Didn't work out today. My mom called and said she was bringing my grandma over to see my house. My grandma lives out of town and doesn't come to visit very often. This is the first time she's ever been to my house, and, given her distaste for travel, will probably be her last. So I've been running around the house cleaning like a mad woman for hours, making sure that my place looks its absolute best. I don't want Grandma thinking I live like a slob. Mostly I do live like a slob, but I don't want her thinking it. :) Anyway, my point is, I didn't get a chance to get on the treadmill before my mom called and dropped the bomb on me. The good news, though, is that I'm pretty sure I've probably burned more calories stooping and climbing and scrubbing and such than I ever would have walking for twenty minutes. So I'm not going to feel too bad about missing today's treadmill session. I've managed to stay on track eating-wise today, so everything's good. Tomorrow, on the other hand...

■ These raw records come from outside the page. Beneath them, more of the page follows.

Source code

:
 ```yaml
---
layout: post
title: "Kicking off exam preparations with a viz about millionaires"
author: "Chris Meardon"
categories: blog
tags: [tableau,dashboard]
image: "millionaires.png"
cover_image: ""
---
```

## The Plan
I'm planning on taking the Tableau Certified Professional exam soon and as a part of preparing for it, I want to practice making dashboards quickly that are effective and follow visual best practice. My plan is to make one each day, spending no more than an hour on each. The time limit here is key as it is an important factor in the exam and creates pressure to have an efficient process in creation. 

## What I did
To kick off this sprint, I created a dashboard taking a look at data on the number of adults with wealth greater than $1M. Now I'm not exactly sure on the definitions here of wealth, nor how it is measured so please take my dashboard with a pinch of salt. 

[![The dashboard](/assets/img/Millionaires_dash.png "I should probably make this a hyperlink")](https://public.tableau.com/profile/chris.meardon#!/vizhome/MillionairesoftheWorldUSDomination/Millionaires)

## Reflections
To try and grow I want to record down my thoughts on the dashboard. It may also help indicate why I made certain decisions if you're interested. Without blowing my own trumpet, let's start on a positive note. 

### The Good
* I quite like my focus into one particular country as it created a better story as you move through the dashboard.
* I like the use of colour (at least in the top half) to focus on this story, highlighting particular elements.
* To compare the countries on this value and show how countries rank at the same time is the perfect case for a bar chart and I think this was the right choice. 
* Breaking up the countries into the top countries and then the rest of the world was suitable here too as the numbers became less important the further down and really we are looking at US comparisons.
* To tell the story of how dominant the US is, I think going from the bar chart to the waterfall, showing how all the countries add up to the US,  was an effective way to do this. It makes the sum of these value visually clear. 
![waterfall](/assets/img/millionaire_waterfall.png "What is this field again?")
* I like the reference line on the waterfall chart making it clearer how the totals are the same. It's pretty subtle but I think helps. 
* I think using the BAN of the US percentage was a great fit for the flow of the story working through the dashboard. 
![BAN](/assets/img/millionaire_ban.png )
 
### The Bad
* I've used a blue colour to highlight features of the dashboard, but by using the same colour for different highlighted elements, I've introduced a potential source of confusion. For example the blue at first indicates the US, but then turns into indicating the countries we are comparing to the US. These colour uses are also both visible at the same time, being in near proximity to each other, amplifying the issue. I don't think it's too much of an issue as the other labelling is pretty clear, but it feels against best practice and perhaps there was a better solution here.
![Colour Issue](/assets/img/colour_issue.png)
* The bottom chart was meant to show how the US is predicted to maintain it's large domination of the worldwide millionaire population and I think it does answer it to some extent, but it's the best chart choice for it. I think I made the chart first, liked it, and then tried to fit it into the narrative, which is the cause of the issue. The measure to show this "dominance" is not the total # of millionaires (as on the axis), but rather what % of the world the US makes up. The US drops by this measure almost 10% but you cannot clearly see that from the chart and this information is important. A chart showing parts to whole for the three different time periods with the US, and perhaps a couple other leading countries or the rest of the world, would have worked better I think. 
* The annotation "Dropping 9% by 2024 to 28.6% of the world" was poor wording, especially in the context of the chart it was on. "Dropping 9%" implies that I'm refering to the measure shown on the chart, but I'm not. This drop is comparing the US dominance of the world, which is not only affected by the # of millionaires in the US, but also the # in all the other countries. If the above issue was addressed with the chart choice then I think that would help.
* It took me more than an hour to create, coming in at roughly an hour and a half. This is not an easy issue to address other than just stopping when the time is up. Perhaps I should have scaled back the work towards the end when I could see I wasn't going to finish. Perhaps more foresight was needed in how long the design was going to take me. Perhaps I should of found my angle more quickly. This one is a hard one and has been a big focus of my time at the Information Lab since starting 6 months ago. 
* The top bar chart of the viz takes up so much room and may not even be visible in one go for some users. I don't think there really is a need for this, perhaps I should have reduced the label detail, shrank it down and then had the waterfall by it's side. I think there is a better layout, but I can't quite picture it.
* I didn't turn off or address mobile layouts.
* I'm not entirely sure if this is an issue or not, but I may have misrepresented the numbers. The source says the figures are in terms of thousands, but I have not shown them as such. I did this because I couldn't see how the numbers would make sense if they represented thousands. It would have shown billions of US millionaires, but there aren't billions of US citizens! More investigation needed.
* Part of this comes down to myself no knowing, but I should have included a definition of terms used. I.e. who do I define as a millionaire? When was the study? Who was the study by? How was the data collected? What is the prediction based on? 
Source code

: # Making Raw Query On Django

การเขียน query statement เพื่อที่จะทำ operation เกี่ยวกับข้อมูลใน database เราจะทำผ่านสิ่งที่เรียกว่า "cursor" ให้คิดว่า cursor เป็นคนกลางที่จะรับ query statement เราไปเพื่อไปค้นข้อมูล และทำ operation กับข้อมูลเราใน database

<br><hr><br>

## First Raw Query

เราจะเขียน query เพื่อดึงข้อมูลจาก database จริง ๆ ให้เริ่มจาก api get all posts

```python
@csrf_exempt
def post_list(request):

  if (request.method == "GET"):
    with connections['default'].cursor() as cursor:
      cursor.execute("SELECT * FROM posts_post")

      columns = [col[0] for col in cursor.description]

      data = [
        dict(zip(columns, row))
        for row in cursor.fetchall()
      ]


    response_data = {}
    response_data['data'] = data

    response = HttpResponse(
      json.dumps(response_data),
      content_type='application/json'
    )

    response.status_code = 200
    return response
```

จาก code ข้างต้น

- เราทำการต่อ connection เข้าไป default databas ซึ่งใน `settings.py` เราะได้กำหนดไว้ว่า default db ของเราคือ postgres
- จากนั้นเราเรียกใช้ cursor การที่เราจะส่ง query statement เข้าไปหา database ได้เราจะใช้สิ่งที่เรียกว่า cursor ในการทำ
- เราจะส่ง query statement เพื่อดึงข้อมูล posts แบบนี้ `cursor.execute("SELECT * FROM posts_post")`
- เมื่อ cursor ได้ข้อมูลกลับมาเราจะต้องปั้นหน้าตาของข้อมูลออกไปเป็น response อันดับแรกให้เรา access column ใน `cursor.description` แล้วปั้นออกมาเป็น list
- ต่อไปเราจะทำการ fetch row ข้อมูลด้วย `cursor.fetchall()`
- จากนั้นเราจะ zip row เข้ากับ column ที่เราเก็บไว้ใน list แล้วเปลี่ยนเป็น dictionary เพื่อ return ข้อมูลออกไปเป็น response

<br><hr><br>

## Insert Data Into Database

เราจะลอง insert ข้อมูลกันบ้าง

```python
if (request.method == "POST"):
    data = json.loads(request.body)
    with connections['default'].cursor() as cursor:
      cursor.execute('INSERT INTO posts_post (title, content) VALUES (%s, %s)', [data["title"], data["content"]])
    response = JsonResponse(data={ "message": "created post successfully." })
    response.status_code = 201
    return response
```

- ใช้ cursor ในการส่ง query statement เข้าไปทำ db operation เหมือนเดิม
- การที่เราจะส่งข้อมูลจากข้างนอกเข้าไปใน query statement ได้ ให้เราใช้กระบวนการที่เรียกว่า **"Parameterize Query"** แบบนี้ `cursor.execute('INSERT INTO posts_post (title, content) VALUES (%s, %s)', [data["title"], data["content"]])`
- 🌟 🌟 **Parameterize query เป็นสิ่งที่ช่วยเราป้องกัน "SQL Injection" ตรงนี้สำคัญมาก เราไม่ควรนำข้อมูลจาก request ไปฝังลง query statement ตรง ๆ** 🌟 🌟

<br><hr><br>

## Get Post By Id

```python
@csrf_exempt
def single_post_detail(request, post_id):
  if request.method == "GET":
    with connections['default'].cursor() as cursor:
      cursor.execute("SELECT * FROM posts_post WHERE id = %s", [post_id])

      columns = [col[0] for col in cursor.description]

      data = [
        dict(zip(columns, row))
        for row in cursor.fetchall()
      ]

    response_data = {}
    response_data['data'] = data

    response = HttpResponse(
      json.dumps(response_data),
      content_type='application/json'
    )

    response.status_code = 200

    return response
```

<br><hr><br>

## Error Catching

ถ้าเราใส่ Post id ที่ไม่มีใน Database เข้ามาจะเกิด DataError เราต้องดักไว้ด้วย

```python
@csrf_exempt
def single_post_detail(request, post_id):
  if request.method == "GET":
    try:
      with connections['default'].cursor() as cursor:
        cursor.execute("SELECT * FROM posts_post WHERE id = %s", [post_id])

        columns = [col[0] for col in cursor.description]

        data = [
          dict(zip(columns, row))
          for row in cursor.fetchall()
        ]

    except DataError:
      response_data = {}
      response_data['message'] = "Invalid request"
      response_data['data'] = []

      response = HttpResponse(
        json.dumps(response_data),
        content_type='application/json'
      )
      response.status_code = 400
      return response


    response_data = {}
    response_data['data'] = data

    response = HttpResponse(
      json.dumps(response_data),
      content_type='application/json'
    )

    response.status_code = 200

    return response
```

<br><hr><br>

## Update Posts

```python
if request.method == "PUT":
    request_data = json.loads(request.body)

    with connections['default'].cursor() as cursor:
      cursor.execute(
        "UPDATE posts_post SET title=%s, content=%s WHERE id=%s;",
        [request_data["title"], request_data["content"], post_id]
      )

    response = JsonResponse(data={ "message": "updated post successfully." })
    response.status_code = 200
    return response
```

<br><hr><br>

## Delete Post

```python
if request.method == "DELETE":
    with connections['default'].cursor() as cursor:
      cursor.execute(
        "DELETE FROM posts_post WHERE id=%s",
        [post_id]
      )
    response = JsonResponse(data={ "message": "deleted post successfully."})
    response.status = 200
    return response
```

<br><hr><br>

My nieces are sleeping over tonight and then I'm taking them school shopping tomorrow. Before I ever decided to set my goal to lose 140 pounds in 24 months, I told my nieces I would take them to lunch during/after our shopping session. Because, seriously, you can't have a day of shopping and not include lunch. It's just not done. So I'm praying that I can behave myself, wherever we go, and at least make a smart choice. Or, if I can't make a smart choice, then for heaven's sake keep the portion reasonable. That is my goal for tomorrow.